Das hat sich schon vor einer Weile geändert. Inzwischen stellen auch Discounter großflächig Self-Checkout-Geräte auf, an denen Kund:innen sich selbst abkassieren – können. Und die zentrale Frage lautet: Wird daraus in naher Zukunft ein Müssen? Es spricht einiges dafür.
Die Gründe dafür, dass das Selbstbedienbezahlen auch bei bislang skeptischen Marktteilnehmern in den Fokus rückt, sind vielfältig. Zum einen haben die Supermärkte vorgelegt und mit der zunehmenden Integration von SB-Geräten nicht nur entsprechende Gewohnheiten, sondern auch eine gewisse Erwartungshaltung bei der Kundschaft geprägt (siehe z.B. Supermarktblog von 2020).
Zum anderen scheint das Diebstahl- und Betrugsrisiko, das lange als gravierendes Problem der SB-Kassen galt (bzw. immer noch gilt) und wie ein nicht mehr zu entfernendes Preisetikett an deren Image klebte, zunehmend beherrschbarer. Handelsketten setzen gut sichtbare Videoüberwachung ein, die Kund:innen das Live-Bild teilweise direkt auf dem Kassenbildschirm zeigt. Und sie bauen Auslassschranken, die nur nach Abschluss des Zahlvorgangs mit dem Code auf dem Kassenzettel geöffnet werden können (siehe Supermarktblog).

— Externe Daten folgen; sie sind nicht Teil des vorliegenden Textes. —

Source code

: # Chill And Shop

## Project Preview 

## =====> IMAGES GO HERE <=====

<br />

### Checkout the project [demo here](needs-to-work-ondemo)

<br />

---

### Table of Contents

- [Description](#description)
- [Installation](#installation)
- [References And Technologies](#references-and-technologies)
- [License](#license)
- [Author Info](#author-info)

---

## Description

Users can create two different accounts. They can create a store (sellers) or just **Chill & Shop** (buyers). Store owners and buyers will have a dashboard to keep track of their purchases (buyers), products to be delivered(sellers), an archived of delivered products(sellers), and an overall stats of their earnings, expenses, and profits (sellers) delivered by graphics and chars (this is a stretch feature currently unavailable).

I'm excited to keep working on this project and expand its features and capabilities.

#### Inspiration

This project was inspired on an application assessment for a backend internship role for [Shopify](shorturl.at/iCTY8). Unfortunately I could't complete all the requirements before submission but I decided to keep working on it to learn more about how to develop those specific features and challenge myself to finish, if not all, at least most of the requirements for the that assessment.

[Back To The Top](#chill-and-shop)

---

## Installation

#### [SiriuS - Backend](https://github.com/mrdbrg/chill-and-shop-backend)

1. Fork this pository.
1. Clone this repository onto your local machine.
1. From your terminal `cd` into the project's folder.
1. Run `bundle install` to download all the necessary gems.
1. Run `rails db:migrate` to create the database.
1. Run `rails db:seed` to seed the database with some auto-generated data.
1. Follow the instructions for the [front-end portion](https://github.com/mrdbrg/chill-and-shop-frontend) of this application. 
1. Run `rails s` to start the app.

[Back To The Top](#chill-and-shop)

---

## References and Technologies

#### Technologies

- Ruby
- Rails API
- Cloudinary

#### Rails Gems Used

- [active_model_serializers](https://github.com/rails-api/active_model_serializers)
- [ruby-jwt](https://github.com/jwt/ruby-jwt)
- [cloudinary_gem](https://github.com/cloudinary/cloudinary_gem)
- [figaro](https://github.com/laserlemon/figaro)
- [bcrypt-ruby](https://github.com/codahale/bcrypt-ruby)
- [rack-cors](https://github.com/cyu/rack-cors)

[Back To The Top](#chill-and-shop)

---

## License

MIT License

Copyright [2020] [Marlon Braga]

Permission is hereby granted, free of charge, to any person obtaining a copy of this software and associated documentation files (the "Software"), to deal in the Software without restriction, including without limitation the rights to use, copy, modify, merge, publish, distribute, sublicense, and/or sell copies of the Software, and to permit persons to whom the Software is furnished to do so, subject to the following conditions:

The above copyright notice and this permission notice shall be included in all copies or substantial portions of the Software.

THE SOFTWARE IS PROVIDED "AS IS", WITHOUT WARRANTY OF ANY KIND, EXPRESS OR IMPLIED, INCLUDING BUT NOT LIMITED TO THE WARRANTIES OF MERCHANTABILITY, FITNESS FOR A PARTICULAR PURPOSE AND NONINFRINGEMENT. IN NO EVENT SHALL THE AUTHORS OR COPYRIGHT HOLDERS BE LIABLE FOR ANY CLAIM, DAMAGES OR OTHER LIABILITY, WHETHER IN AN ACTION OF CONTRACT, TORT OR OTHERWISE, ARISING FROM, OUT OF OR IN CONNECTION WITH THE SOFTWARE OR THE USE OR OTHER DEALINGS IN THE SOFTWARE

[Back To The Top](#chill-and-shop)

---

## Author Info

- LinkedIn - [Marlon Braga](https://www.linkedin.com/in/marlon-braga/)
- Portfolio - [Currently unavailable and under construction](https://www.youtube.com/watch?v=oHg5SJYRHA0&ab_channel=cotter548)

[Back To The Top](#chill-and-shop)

Wer nicht scannt, wird höflich erinnert
Beides bietet keinen hundertprozentigen Schutz gegen Diebstahl. Aber dank der neuen KI-Systeme lassen sich zumindest noch ein paar Prozentpunkte draufsatteln (siehe Supermarktblog): versehentliche Fehler und absichtliche Täuschung beim Scannen werden seltener, weil die Künstliche Intelligenz sie erkennt und Kund:innen aktiv darauf hinweist, dass sie bitte alle an die Kasse mitgebrachten Waren auch zu scannen haben.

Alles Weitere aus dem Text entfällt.